In June 2018, we stopped asking volunteers to identify a horizontal line above a word. We decided this was too specific for our sorting purposes, and instead replaced it with the following:
- Diacritic, also referred to as Dot, Vowel, or Diacritic (only if the volunteer had sorted the fragment as Hebrew). These markings give us information about how to pronounce and accentuate each word in each phrase, how to sing each word, and where to pause in the phrase while reading.

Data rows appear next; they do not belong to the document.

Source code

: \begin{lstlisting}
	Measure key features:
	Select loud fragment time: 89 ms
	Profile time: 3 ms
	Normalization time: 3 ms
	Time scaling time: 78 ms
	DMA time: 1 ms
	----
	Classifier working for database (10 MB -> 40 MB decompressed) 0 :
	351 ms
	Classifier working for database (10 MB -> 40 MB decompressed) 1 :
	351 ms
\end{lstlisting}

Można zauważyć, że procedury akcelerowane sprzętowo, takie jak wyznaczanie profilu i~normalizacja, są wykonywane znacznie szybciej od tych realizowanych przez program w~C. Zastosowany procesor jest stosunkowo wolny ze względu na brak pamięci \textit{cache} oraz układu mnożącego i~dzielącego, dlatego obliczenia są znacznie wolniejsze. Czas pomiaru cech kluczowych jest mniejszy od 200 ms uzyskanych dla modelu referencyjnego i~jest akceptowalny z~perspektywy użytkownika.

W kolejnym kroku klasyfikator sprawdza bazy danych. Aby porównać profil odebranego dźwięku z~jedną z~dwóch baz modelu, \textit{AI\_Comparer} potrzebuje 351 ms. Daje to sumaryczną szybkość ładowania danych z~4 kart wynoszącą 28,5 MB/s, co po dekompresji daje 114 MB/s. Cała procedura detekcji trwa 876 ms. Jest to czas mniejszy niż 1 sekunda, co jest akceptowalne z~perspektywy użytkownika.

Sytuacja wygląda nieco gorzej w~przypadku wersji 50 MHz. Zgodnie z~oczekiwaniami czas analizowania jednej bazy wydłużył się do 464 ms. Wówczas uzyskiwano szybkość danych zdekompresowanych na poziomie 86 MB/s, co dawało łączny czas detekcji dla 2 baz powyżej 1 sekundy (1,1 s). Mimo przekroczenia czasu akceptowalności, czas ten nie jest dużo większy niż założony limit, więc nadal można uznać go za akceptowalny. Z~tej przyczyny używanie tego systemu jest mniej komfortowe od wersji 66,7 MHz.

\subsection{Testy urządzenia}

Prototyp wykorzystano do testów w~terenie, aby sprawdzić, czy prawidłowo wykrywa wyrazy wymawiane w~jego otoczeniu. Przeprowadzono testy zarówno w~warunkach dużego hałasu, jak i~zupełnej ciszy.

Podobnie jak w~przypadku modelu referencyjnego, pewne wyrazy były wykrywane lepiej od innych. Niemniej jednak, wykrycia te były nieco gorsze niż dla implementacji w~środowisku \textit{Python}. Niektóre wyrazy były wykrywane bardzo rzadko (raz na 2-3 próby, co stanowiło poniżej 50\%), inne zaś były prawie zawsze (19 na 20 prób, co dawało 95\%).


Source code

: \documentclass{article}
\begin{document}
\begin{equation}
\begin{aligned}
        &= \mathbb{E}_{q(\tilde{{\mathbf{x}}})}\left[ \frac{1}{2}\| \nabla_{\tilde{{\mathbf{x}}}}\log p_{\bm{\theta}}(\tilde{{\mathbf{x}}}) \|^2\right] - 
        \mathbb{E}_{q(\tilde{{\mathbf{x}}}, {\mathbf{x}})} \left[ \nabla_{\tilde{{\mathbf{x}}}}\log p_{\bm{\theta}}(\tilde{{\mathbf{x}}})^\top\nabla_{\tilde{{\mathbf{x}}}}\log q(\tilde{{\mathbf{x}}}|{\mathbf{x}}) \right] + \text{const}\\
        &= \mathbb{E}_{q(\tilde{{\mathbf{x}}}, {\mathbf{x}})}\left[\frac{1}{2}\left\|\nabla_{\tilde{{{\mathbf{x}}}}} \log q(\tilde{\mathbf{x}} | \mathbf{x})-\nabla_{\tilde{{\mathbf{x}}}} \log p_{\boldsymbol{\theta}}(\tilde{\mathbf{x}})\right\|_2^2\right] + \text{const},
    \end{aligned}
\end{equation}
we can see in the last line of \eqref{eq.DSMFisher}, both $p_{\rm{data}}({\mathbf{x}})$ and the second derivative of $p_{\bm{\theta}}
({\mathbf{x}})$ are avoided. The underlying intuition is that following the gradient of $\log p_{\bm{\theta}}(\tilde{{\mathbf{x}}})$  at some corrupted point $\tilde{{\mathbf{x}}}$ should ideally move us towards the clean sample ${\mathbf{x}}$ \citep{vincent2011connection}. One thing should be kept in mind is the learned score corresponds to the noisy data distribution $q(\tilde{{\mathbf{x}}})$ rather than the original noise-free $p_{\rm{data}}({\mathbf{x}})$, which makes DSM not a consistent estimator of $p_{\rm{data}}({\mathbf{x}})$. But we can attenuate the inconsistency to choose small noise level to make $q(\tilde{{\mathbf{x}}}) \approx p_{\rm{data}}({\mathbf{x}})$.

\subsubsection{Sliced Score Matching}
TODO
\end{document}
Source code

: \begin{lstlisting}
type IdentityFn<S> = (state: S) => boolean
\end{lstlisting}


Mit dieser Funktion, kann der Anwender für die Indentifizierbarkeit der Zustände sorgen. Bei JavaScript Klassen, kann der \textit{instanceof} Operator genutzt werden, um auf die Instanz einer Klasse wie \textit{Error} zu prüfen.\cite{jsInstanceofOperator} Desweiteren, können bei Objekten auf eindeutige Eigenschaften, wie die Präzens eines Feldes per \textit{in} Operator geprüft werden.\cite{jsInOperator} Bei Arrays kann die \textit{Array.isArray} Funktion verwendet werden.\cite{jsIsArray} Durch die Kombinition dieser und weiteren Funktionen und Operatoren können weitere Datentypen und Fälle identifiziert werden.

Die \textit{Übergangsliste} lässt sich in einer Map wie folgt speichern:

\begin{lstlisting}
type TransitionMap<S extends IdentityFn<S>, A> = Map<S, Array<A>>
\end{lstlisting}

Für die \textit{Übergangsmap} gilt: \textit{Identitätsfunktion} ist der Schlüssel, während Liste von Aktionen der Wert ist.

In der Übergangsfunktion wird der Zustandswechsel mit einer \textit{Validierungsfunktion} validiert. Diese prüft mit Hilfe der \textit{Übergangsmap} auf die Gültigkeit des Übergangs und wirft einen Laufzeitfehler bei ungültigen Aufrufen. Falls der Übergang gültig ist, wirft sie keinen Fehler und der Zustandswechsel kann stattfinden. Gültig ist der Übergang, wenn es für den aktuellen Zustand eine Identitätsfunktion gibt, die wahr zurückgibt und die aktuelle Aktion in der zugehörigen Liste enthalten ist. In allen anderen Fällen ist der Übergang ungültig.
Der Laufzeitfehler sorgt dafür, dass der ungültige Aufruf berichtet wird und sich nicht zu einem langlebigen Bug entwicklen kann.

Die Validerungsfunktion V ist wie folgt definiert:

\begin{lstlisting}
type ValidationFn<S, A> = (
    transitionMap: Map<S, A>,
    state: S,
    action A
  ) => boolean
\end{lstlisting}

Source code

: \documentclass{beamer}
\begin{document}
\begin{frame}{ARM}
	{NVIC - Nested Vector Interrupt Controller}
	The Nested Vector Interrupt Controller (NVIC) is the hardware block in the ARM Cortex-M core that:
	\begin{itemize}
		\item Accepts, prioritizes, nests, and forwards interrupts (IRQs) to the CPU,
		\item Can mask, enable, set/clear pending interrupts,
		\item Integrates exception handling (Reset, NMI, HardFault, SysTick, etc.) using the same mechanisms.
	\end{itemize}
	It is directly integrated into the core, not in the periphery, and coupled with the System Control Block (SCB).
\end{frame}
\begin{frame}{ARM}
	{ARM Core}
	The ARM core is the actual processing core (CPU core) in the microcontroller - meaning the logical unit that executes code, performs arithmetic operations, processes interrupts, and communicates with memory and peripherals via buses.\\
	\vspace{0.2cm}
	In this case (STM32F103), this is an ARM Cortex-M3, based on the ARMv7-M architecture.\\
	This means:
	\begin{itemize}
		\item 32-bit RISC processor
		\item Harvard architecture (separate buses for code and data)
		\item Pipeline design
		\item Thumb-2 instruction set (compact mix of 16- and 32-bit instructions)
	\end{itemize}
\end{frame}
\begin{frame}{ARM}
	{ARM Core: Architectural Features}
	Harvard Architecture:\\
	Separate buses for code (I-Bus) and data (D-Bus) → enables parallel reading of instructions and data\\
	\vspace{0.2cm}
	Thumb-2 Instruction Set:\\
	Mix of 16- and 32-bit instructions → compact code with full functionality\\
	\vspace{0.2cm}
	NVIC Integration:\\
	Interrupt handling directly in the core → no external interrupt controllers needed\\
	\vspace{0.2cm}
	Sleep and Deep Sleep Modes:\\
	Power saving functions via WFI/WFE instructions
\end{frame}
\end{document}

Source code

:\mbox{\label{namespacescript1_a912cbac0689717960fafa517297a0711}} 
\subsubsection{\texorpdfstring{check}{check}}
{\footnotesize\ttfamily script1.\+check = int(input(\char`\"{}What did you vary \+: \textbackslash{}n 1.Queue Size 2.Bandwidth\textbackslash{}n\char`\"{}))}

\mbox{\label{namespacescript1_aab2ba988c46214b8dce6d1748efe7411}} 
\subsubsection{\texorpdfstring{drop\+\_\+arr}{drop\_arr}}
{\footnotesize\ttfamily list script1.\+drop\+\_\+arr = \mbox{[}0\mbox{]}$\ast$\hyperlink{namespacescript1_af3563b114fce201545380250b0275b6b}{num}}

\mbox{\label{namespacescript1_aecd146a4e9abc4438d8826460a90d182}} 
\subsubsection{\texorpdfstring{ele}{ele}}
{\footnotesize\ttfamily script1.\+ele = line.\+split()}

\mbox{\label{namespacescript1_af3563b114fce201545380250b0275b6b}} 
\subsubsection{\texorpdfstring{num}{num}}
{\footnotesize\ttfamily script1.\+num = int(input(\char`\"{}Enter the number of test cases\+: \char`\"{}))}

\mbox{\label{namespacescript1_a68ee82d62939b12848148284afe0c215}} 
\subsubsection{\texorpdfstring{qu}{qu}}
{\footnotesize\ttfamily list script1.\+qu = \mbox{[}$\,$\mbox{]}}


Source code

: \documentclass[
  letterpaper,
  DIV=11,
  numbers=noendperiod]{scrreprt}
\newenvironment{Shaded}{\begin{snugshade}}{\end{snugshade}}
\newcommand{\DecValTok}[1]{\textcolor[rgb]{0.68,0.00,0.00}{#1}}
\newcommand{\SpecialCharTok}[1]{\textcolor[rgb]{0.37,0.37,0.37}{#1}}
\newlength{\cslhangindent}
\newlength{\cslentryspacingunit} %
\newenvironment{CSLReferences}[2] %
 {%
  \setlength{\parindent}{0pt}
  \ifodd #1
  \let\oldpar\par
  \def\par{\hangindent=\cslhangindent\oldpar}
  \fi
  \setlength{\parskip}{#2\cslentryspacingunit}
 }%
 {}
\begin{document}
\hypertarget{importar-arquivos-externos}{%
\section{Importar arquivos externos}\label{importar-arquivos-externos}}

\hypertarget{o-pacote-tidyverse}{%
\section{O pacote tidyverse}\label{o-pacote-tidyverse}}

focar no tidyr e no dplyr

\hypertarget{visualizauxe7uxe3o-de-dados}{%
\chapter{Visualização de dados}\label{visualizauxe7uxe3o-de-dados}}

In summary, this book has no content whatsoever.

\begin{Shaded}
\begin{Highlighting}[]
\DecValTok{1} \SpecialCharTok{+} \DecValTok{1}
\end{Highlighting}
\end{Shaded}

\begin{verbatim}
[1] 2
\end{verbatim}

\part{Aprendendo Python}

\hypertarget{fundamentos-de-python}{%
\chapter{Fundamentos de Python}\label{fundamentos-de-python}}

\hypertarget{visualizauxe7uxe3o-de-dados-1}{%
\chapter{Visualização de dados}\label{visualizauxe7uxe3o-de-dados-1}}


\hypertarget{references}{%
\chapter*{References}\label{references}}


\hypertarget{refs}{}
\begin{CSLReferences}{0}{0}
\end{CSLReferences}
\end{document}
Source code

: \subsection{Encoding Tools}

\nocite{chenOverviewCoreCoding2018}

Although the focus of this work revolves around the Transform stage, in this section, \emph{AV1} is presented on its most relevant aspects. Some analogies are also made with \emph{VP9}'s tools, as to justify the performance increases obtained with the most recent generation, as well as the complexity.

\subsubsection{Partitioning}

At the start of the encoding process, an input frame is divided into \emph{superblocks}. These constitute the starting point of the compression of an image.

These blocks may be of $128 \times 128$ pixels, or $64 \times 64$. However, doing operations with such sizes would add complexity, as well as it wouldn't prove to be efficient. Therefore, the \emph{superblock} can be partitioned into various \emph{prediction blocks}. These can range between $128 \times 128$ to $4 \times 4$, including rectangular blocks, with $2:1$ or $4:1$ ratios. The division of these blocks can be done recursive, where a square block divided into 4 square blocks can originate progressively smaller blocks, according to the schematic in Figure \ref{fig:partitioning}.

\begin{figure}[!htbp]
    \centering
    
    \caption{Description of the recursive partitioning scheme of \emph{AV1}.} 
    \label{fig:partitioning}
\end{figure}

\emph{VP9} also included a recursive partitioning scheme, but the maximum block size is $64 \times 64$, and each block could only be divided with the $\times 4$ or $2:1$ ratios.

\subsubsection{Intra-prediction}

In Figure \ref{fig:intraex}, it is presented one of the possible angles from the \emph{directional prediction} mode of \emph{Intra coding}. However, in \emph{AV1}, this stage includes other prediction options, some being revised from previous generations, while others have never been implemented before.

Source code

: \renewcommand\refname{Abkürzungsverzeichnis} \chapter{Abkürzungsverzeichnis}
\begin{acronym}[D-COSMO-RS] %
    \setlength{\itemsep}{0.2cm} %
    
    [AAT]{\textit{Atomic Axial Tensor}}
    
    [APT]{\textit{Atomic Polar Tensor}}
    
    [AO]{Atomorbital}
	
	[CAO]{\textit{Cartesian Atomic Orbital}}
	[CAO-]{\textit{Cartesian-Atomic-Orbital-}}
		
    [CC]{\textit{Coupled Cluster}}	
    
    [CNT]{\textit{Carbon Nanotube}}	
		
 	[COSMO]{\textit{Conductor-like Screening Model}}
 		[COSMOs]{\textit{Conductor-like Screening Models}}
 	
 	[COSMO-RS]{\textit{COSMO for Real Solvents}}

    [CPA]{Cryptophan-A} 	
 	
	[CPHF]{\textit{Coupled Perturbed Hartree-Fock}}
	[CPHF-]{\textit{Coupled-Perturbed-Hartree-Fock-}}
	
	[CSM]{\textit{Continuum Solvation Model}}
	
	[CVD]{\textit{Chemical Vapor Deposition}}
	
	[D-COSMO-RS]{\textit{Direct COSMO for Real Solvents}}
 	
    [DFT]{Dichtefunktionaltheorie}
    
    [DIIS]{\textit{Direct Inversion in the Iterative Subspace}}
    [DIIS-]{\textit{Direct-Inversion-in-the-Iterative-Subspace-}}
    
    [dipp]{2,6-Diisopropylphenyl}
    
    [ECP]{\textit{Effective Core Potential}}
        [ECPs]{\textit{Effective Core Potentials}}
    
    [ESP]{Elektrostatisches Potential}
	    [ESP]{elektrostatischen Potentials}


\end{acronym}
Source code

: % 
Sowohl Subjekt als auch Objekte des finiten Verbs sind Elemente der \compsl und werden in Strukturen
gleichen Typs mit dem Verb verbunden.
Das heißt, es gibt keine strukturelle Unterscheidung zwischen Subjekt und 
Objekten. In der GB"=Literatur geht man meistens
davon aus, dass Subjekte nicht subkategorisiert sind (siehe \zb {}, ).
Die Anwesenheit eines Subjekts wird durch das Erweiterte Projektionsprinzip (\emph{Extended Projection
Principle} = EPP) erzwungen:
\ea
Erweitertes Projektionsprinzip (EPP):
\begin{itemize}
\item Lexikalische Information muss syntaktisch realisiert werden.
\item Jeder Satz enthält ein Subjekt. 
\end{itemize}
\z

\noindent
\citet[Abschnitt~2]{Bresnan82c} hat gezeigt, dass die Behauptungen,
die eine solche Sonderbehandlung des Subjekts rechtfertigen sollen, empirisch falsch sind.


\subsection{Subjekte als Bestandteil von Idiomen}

It would indicate that this fragment was meant to be read aloud.
At the same time, we asked volunteers to identify additional evidence of characteristics on a given fragment:
- Evidence of Binding indicates this fragment was likely part of a book.
- Justified Margins indicate this may be a literary fragment, as documentary fragments tend to have more irregularity to their margins.
- Top Corner Page Wear indicates the fragment may have been turned while reading.
These characteristics help us discern whether a fragment was used for everyday purposes or religious purposes. Not all of these features were available as options at every stage of the project. Volunteers also had the option to select “None”. Volunteers could identify the visual characteristics on either side of the subject.
How many subjects were identified as having evidence of these visual characteristics?
9,108 subjects (22%) were classified as having evidence of diagonal and/or perpendicular text in the margin, which means at least one volunteer identified it as such. 187 of these subjects were eventually sorted into the Arabic transcription workflows, and 8,792 were eventually sorted into the Hebrew transcription workflows.
416 subjects (1%) were classified as having evidence of seals, which means at least one volunteer identified it as such. These subjects, combined with the #seals tag on the Talk boards, may seem like a small number, but it is incredibly important for identifying official state documents written in Arabic.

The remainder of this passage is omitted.